Weight matrices follow a consistent naming pattern:
| TransformerLens Name | Meaning |
|---|---|
blocks.0.attn.W_Q |
Query weights, layer 0 |
blocks.0.attn.W_K |
Key weights, layer 0 |
blocks.0.attn.W_V |
Value weights, layer 0 |
blocks.0.attn.W_O |
Output projection, layer 0 |
blocks.0.mlp.W_in |
MLP input weights, layer 0 |
blocks.0.mlp.W_out |
MLP output weights, layer 0 |
embed.W_E |
Token embedding matrix |
unembed.W_U |
Unembedding matrix |
TransformerLens also provides three key abstractions for mechanistic analysis:
- HookPoint: A named location in the model where you can intercept activations (for example, after each attention head or after each MLP). Every intermediate computation has a HookPoint.
- Cache: A dictionary storing all intermediate activations from a forward pass, keyed by HookPoint name. Running
model.run_with_cache(tokens)gives you every activation in the model in one call. - Hooks: User-defined functions that can read or modify activations at any HookPoint during a forward pass. This is how researchers perform activation patching and other interventions.

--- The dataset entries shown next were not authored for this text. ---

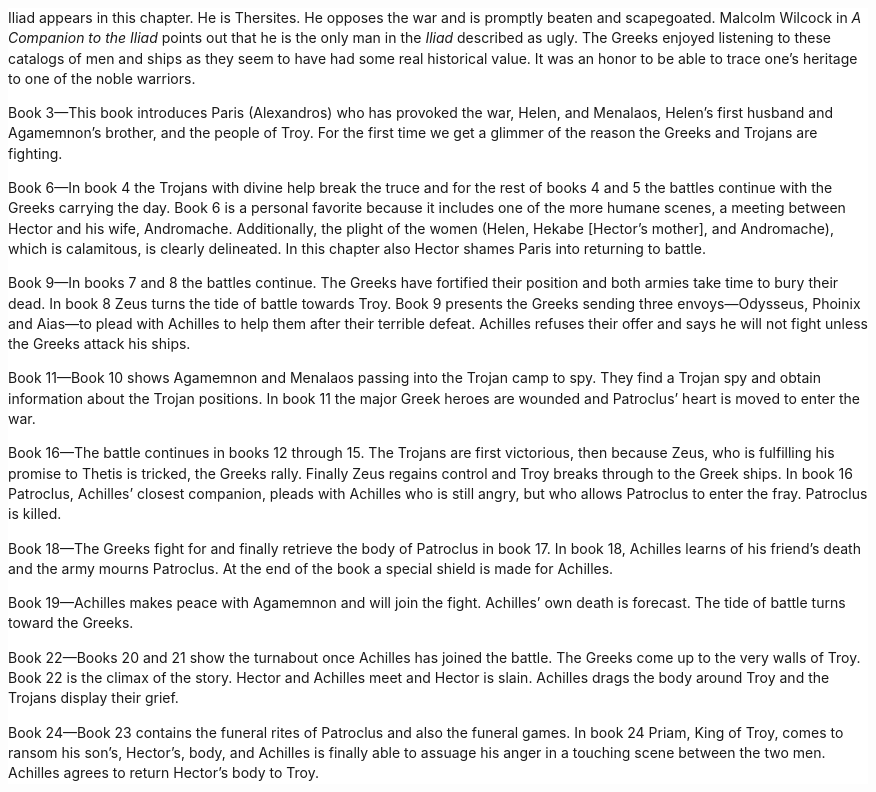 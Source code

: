 Iliad
</i>
appears in this chapter. He is Thersites. He opposes the war and is promptly beaten and scapegoated. Malcolm Wilcock in
<i>
A Companion to the Iliad
</i>
points out that he is the only man in the
<i>
Iliad
</i>
described as ugly. The Greeks enjoyed listening to these catalogs of men and ships as they seem to have had some real historical value. It was an honor to be able to trace one’s heritage to one of the noble warriors.
</p>
<p>
Book 3—This book introduces Paris (Alexandros) who has provoked the war, Helen, and Menalaos, Helen’s first husband and Agamemnon’s brother, and the people of Troy. For the first time we get a glimmer of the reason the Greeks and Trojans are fighting.
</p>
<p>
Book 6—In book 4 the Trojans with divine help break the truce and for the rest of books 4 and 5 the battles continue with the Greeks carrying the day. Book 6 is a personal favorite because it includes one of the more humane scenes, a meeting between Hector and his wife, Andromache. Additionally, the plight of the women (Helen, Hekabe [Hector’s mother], and Andromache), which is calamitous, is clearly delineated. In this chapter also Hector shames Paris into returning to battle.
</p>
<p>
Book 9—In books 7 and 8 the battles continue. The Greeks have fortified their position and both armies take time to bury their dead. In book 8 Zeus turns the tide of battle towards Troy. Book 9 presents the Greeks sending three envoys—Odysseus, Phoinix and Aias—to plead with Achilles to help them after their terrible defeat. Achilles refuses their offer and says he will not fight unless the Greeks attack his ships.
</p>
<p>
Book 11—Book 10 shows Agamemnon and Menalaos passing into the Trojan camp to spy. They find a Trojan spy and obtain information about the Trojan positions. In book 11 the major Greek heroes are wounded and Patroclus’ heart is moved to enter the war.
</p>
<p>
Book 16—The battle continues in books 12 through 15. The Trojans are first victorious, then because Zeus, who is fulfilling his promise to Thetis is tricked, the Greeks rally. Finally Zeus regains control and Troy breaks through to the Greek ships. In book 16 Patroclus, Achilles’ closest companion, pleads with Achilles who is still angry, but who allows Patroclus to enter the fray. Patroclus is killed.
</p>
<p>
Book 18—The Greeks fight for and finally retrieve the body of Patroclus in book 17. In book 18, Achilles learns of his friend’s death and the army mourns Patroclus. At the end of the book a special shield is made for Achilles.
</p>
<p>
Book 19—Achilles makes peace with Agamemnon and will join the fight. Achilles’ own death is forecast. The tide of battle turns toward the Greeks.
</p>
<p>
Book 22—Books 20 and 21 show the turnabout once Achilles has joined the battle. The Greeks come up to the very walls of Troy. Book 22 is the climax of the story. Hector and Achilles meet and Hector is slain. Achilles drags the body around Troy and the Trojans display their grief.
</p>
<p>
Book 24—Book 23 contains the funeral rites of Patroclus and also the funeral games. In book 24 Priam, King of Troy, comes to ransom his son’s, Hector’s, body, and Achilles is finally able to assuage his anger in a touching scene between the two men. Achilles agrees to return Hector’s body to Troy.
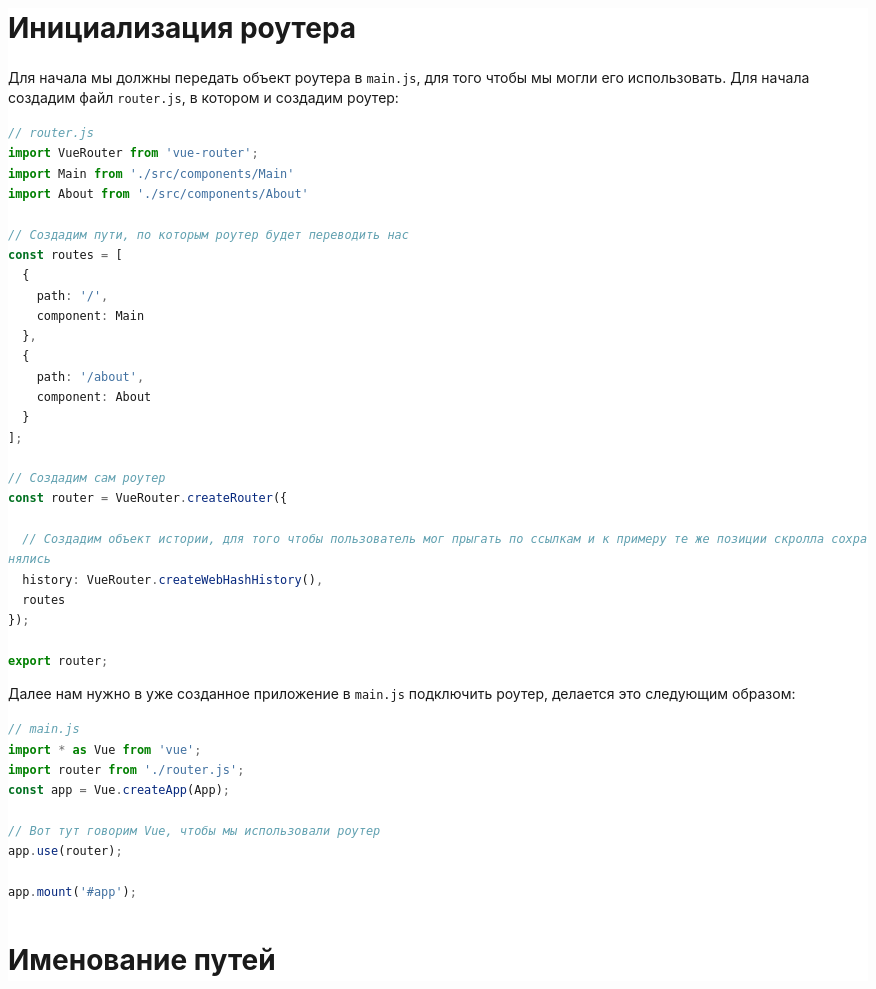 # Инициализация роутера

Для начала мы должны передать объект роутера в `main.js`, для того чтобы мы могли его использовать. Для начала создадим файл `router.js`, в котором и создадим роутер:

```typescript
// router.js
import VueRouter from 'vue-router';
import Main from './src/components/Main'
import About from './src/components/About'

// Создадим пути, по которым роутер будет переводить нас
const routes = [
  {
	path: '/',
	component: Main
  },
  {
	path: '/about',
	component: About
  }
];

// Создадим сам роутер
const router = VueRouter.createRouter({

  // Создадим объект истории, для того чтобы пользователь мог прыгать по ссылкам и к примеру те же позиции скролла сохранялись
  history: VueRouter.createWebHashHistory(),
  routes
});

export router;
```

Далее нам нужно в уже созданное приложение в `main.js` подключить роутер, делается это следующим образом:

```typescript
// main.js
import * as Vue from 'vue';
import router from './router.js';
const app = Vue.createApp(App);

// Вот тут говорим Vue, чтобы мы использовали роутер
app.use(router);

app.mount('#app');
```

# Именование путей
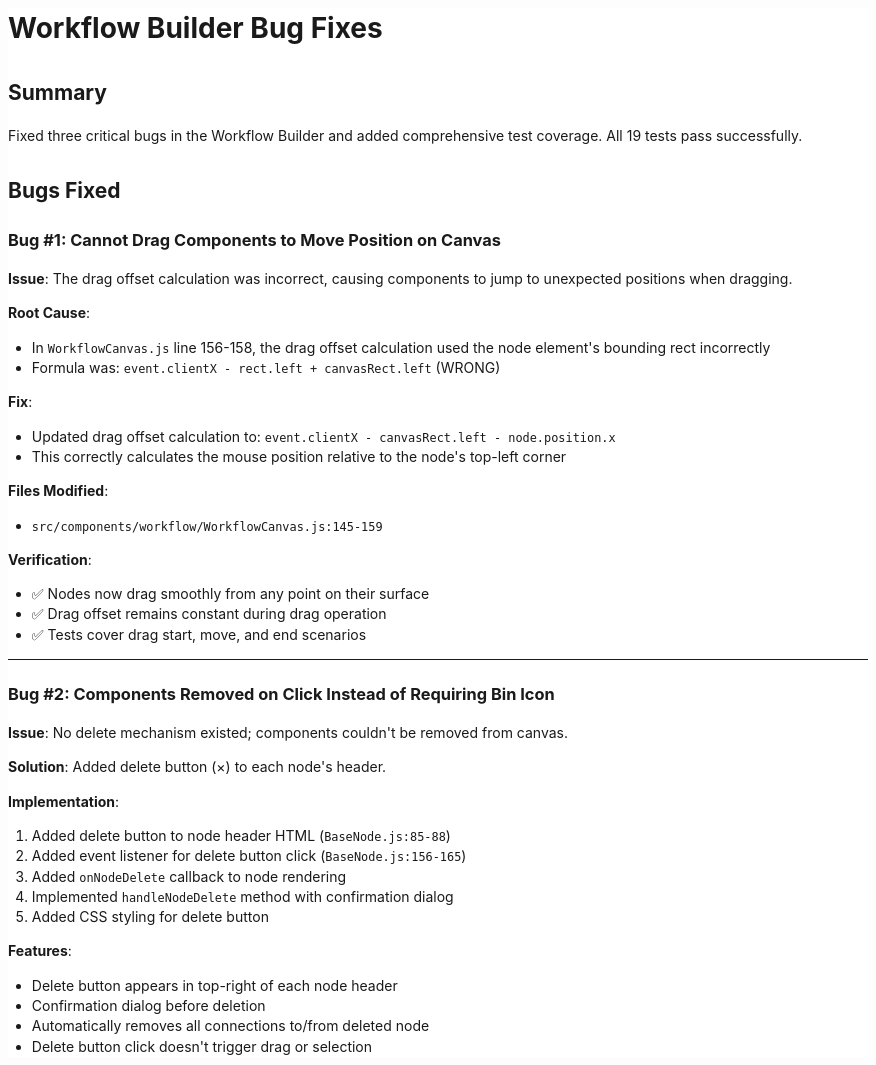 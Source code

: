 # Workflow Builder Bug Fixes

## Summary

Fixed three critical bugs in the Workflow Builder and added comprehensive test coverage. All 19 tests pass successfully.

## Bugs Fixed

### Bug #1: Cannot Drag Components to Move Position on Canvas

**Issue**: The drag offset calculation was incorrect, causing components to jump to unexpected positions when dragging.

**Root Cause**:
- In `WorkflowCanvas.js` line 156-158, the drag offset calculation used the node element's bounding rect incorrectly
- Formula was: `event.clientX - rect.left + canvasRect.left` (WRONG)

**Fix**:
- Updated drag offset calculation to: `event.clientX - canvasRect.left - node.position.x`
- This correctly calculates the mouse position relative to the node's top-left corner

**Files Modified**:
- `src/components/workflow/WorkflowCanvas.js:145-159`

**Verification**:
- ✅ Nodes now drag smoothly from any point on their surface
- ✅ Drag offset remains constant during drag operation
- ✅ Tests cover drag start, move, and end scenarios

---

### Bug #2: Components Removed on Click Instead of Requiring Bin Icon

**Issue**: No delete mechanism existed; components couldn't be removed from canvas.

**Solution**: Added delete button (×) to each node's header.

**Implementation**:
1. Added delete button to node header HTML (`BaseNode.js:85-88`)
2. Added event listener for delete button click (`BaseNode.js:156-165`)
3. Added `onNodeDelete` callback to node rendering
4. Implemented `handleNodeDelete` method with confirmation dialog
5. Added CSS styling for delete button

**Features**:
- Delete button appears in top-right of each node header
- Confirmation dialog before deletion
- Automatically removes all connections to/from deleted node
- Delete button click doesn't trigger drag or selection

These abstractions let researchers "open the hood" and inspect or intervene on any step of the computation. The naming conventions (blocks.{layer}.attn.W_Q, blocks.{layer}.hook_attn_pattern, etc.) create a shared vocabulary that makes it possible to compare results across papers and reproduce analyses precisely.
Pause and think: From framework to practice
The mathematical framework tells us that every attention head has two independent circuits (QK and OV) and that heads across layers can compose. TransformerLens gives us the tools to compute and inspect these objects in real models. If you had access to a model's cache of all intermediate activations, how would you identify which pairs of heads are composing? What would you look for in the activations to detect V-composition versus K-composition?
Looking Ahead
The tools developed across this block form a complete framework for analyzing transformers. The attention mechanism describes how individual components work. The QK/OV circuit decomposition reveals the two independent functions of each attention head. Composition explains how multi-layer models build capabilities that transcend individual heads.
But a key question remains: what are the right units of analysis? We have decomposed the model into attention heads. Yet individual neurons do not always correspond to single interpretable concepts. A single neuron may respond to multiple unrelated inputs, a phenomenon known as polysemanticity. Understanding why this happens and what the right units of analysis actually are leads to the superposition hypothesis and the broader foundations of mechanistic interpretability.